» **Recorded data**
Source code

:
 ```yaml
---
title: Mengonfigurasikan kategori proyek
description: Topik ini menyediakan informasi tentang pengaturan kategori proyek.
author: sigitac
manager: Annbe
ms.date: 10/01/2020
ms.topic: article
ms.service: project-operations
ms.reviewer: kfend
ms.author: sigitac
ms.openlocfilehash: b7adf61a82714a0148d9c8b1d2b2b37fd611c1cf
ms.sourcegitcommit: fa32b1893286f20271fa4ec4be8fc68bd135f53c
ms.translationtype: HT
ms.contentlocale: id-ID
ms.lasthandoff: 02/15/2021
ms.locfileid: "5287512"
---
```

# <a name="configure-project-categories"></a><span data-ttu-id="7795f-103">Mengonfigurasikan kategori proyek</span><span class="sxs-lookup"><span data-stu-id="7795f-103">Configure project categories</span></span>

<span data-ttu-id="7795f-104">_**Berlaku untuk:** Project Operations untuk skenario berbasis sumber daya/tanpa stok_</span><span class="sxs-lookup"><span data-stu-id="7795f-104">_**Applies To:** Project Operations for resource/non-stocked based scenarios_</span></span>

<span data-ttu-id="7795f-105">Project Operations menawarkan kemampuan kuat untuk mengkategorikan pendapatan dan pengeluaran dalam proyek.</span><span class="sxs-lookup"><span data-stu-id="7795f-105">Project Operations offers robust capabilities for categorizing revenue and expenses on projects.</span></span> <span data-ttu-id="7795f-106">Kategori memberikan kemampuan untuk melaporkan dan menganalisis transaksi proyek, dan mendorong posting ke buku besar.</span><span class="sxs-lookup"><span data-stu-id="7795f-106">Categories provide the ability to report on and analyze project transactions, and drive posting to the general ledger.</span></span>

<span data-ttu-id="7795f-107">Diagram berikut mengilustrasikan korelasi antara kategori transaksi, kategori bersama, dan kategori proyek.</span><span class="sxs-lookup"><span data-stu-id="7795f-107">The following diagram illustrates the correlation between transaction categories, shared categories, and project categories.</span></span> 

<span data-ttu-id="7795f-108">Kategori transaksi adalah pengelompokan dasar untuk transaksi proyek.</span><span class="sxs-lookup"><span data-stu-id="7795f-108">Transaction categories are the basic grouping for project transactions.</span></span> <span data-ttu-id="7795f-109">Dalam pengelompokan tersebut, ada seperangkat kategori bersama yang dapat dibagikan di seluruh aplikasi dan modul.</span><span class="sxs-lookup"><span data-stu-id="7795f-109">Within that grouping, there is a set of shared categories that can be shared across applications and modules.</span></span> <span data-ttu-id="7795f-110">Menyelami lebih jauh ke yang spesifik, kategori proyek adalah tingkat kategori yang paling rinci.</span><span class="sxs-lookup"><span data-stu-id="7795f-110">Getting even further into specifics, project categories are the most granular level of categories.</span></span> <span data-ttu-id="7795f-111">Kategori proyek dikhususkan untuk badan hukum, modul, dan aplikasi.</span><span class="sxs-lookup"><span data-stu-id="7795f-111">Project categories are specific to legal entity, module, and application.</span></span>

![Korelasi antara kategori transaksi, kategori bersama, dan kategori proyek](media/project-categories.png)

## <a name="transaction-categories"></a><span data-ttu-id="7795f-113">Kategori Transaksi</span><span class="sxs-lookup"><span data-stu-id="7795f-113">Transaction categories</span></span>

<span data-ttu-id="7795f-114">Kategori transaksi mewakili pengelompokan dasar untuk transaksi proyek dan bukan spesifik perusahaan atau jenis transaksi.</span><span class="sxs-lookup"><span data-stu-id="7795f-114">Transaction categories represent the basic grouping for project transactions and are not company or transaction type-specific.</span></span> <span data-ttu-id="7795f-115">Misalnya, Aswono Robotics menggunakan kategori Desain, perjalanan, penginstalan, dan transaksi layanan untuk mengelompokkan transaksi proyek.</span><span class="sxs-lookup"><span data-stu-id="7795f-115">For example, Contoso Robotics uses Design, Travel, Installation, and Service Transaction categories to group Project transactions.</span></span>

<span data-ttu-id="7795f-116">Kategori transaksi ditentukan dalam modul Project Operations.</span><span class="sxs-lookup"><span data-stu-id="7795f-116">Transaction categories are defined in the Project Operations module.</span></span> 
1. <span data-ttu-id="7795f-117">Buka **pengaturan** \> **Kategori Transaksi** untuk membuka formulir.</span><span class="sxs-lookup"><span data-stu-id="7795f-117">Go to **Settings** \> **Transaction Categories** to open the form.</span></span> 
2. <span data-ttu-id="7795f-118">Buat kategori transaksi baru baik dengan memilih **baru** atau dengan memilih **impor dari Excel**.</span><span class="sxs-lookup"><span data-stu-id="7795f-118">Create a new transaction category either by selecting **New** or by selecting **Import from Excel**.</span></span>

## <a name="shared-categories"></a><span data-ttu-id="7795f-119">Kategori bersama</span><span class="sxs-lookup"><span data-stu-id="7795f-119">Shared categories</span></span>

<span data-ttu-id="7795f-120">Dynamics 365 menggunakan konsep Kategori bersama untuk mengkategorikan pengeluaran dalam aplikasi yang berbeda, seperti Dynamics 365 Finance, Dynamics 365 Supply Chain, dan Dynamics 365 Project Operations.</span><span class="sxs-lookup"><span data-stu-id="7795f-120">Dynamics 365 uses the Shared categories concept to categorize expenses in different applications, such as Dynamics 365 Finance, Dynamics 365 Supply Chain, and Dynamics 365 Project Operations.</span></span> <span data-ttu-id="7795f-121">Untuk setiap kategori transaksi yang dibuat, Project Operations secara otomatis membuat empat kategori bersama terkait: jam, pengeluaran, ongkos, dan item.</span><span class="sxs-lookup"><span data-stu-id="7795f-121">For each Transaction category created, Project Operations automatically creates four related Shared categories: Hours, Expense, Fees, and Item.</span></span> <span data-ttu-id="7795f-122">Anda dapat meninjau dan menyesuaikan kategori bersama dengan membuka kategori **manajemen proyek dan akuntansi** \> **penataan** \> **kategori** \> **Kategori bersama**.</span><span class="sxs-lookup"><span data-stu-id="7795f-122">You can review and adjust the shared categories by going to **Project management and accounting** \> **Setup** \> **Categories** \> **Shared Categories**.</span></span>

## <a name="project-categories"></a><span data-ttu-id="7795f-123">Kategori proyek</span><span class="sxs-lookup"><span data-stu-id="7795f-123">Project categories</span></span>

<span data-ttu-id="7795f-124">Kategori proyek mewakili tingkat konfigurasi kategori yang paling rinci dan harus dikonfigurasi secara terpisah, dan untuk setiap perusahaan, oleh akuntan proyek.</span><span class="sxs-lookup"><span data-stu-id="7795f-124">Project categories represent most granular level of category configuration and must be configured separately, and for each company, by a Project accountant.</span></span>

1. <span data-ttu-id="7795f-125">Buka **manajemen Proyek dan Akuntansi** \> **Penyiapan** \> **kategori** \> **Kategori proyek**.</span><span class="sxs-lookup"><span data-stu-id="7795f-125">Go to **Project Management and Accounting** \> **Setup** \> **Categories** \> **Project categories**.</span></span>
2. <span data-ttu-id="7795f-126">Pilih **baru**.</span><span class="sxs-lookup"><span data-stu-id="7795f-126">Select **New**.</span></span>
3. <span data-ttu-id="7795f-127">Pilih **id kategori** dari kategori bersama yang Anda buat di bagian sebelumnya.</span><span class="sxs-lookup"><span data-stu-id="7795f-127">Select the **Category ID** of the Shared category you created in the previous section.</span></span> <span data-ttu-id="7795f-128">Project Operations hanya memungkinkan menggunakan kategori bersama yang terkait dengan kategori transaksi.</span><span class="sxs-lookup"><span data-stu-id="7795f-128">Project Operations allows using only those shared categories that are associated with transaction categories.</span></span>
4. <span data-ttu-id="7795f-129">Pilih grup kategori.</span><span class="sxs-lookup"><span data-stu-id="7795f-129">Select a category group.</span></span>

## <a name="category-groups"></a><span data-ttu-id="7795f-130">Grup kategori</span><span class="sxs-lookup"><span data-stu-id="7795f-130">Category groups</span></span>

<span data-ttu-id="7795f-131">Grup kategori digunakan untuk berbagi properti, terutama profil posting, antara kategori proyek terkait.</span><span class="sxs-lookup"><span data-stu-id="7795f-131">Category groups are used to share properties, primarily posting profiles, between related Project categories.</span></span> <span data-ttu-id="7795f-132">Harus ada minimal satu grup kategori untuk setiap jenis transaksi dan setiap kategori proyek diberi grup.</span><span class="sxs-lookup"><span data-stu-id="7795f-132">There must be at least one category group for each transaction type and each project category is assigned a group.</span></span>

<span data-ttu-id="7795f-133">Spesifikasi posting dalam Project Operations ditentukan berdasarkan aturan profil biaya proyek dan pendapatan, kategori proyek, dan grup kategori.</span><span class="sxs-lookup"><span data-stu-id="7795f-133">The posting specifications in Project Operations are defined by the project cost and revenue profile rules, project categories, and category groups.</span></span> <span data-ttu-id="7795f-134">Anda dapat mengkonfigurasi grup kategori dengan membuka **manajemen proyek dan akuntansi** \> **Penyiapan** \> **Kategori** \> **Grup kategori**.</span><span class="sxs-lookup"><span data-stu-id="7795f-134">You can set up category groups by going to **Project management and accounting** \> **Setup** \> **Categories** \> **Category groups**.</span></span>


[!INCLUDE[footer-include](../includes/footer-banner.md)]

» **Assigned task**
The lines from the start of the entries above through the line containing "resource/non-stocked based scenarios_</span></span>" are the ones to return, please; copy them exactly and include both ends.

» **Exercise output**
Source code

:
 ```yaml
---
title: Mengonfigurasikan kategori proyek
description: Topik ini menyediakan informasi tentang pengaturan kategori proyek.
author: sigitac
manager: Annbe
ms.date: 10/01/2020
ms.topic: article
ms.service: project-operations
ms.reviewer: kfend
ms.author: sigitac
ms.openlocfilehash: b7adf61a82714a0148d9c8b1d2b2b37fd611c1cf
ms.sourcegitcommit: fa32b1893286f20271fa4ec4be8fc68bd135f53c
ms.translationtype: HT
ms.contentlocale: id-ID
ms.lasthandoff: 02/15/2021
ms.locfileid: "5287512"
---
```

# <a name="configure-project-categories"></a><span data-ttu-id="7795f-103">Mengonfigurasikan kategori proyek</span><span class="sxs-lookup"><span data-stu-id="7795f-103">Configure project categories</span></span>

<span data-ttu-id="7795f-104">_**Berlaku untuk:** Project Operations untuk skenario berbasis sumber daya/tanpa stok_</span><span class="sxs-lookup"><span data-stu-id="7795f-104">_**Applies To:** Project Operations for resource/non-stocked based scenarios_</span></span>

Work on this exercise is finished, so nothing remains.